The one key thing to keep in mind is that to find willing wingmen you have to be one.

Too often magicians only get together to perform for each other. It's a very safe thing to do because no one is expecting much insofar as presentation goes and if you screw up a trick it doesn't matter because the other person probably already knew how it was done. While it can be fun to dick around for the sake of other magicians, joining forces with them to truly mystify the uninitiated is (in my experience) a significantly more fulfilling way to use these skills.  

Heads Up

If you were interested in obtaining the upcoming book, and you wanted to do so via the monthly payment option, you have a few weeks to sign up for it before that option isn't available anymore. So, there's no huge rush, but it is something that will be going away next month. 

I've got a couple emails from newer readers asking what X-Communication is. X-Comm is, at this point, a quarterly newsletter that goes to supporters of the site. It originally started out as primarily reviews back in the first season of the site. But now I think of it as the outlet I use when I want to talk about other people's work. So that includes reviews, but also looks at different plots in magic, my personal routines for marketed items, and spotlighting effects from older books/DVDs.
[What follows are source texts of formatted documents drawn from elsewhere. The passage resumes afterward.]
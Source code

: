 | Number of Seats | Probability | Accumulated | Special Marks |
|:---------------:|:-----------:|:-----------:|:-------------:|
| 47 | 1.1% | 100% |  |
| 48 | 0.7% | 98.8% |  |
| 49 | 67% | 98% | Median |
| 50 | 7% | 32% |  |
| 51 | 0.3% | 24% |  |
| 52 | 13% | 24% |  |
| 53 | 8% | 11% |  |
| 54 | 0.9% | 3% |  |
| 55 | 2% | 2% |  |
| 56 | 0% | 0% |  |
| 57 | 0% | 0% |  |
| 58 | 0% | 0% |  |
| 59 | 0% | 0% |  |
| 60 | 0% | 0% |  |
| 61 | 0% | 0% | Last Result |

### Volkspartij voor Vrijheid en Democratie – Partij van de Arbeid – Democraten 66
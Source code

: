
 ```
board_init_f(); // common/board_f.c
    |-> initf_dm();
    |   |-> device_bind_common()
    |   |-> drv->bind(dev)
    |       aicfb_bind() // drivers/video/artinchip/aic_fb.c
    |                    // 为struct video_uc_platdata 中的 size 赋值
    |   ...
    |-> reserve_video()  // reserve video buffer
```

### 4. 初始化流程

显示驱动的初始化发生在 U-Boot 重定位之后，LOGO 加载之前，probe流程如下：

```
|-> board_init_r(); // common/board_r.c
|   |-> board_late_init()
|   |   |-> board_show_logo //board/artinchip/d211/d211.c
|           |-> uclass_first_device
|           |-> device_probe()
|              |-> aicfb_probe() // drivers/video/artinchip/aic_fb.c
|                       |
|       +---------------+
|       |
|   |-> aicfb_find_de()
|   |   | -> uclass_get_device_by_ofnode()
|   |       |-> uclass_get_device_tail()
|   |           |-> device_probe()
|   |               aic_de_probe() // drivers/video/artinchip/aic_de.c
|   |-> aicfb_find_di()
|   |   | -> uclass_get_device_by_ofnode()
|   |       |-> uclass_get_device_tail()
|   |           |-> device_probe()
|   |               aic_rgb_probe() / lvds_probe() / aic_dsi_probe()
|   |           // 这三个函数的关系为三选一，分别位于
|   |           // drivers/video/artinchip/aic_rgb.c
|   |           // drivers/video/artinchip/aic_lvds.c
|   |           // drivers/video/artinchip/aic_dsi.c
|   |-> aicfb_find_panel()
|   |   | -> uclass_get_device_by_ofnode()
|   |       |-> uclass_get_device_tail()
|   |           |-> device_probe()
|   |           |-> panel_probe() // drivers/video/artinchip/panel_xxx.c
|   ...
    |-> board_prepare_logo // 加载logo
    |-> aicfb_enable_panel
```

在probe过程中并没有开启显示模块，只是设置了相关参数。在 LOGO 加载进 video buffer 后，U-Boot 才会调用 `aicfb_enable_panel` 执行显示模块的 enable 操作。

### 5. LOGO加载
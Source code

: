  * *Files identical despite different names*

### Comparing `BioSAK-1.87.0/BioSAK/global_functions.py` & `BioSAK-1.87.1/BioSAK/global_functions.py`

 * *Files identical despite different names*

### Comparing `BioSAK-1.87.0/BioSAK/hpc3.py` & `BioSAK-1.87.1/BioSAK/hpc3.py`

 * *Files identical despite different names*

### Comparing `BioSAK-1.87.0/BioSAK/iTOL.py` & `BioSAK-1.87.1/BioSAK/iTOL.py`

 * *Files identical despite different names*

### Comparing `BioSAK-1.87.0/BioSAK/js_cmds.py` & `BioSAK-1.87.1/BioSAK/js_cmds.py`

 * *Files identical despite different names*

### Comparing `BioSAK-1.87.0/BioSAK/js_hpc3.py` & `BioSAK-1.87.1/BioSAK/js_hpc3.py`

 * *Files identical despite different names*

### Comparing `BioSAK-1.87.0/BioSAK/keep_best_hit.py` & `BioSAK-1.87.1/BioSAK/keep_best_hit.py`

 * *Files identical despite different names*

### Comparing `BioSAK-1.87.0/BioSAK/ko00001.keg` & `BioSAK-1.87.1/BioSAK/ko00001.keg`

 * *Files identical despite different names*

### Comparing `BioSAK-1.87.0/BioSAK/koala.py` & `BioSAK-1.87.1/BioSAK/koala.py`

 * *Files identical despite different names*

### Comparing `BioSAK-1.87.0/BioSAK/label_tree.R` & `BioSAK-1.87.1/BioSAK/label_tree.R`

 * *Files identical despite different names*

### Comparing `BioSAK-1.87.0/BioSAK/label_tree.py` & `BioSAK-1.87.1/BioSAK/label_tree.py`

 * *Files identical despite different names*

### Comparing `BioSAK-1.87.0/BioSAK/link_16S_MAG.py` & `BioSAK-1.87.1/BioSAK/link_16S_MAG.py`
For example, in the Summer issue of X-Comm there will be articles about:

  • Some of my favorite effects with a "coincidence" premise
  • What tricks I carry in my wallet as of Summer 2018
  • A two-phase coin routine that uses a time-gap (as talked about last week) to turn a fairly standard coin effect into a real mind-fuck

The way things have kind of shaken out—and I think this is a pretty good system—is that the best routines and ideas I come up with are saved for the book; my thoughts on other people's commercially available effects are in the newsletter; and this site is for everything else (ideas in development, commentary, testing results, random thoughts, and gifs... mostly gifs).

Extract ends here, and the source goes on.